Data listing:
────────────────────────────────────────
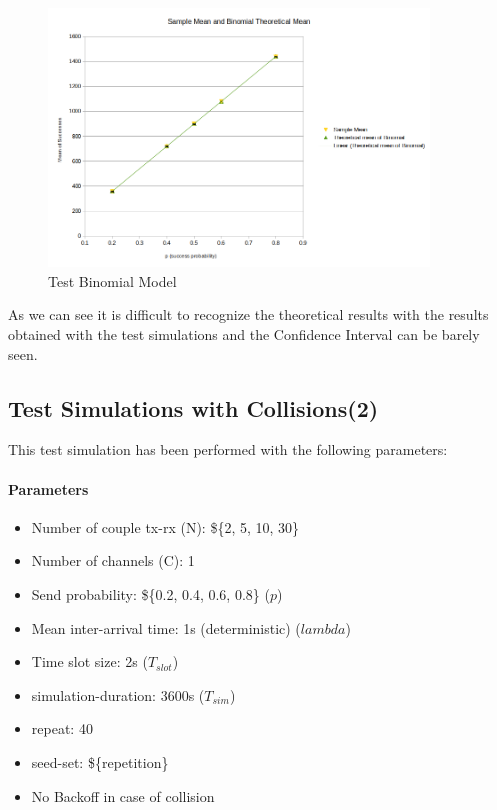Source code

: \begin{figure}[H]
	\centering
	\includegraphics[width=0.9\textwidth]{img/plotTheoreticalMeanBinomial.png}
	\caption{Test Binomial Model}
\end{figure}

As we can see it is difficult to recognize the theoretical results with the results obtained with the test simulations and the Confidence Interval can be barely seen.

\subsection{Test Simulations with Collisions(2)}
This test simulation has been performed with the following parameters:
\paragraph{Parameters}
\begin{itemize}
	\item Number of couple tx-rx (N): \$\{2, 5, 10, 30\}
	\item Number of channels (C): 1
	\item Send probability: \$\{0.2, 0.4, 0.6, 0.8\} ($p$)
	\item Mean inter-arrival time: 1s (deterministic) ($lambda$)
	\item Time slot size: 2s ($T_{slot}$)
	\item simulation-duration: 3600s ($T_{sim}$)
	\item repeat: 40
	\item seed-set: \$\{repetition\}
	\item No Backoff in case of collision
\end{itemize}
────────────────────────────────────────
What the task requires: What lines in the entries contain "with"? Report each one by copying it.

Completed task:
As we can see it is difficult to recognize the theoretical results with the results obtained with the test simulations and the Confidence Interval can be barely seen.
\subsection{Test Simulations with Collisions(2)}
This test simulation has been performed with the following parameters:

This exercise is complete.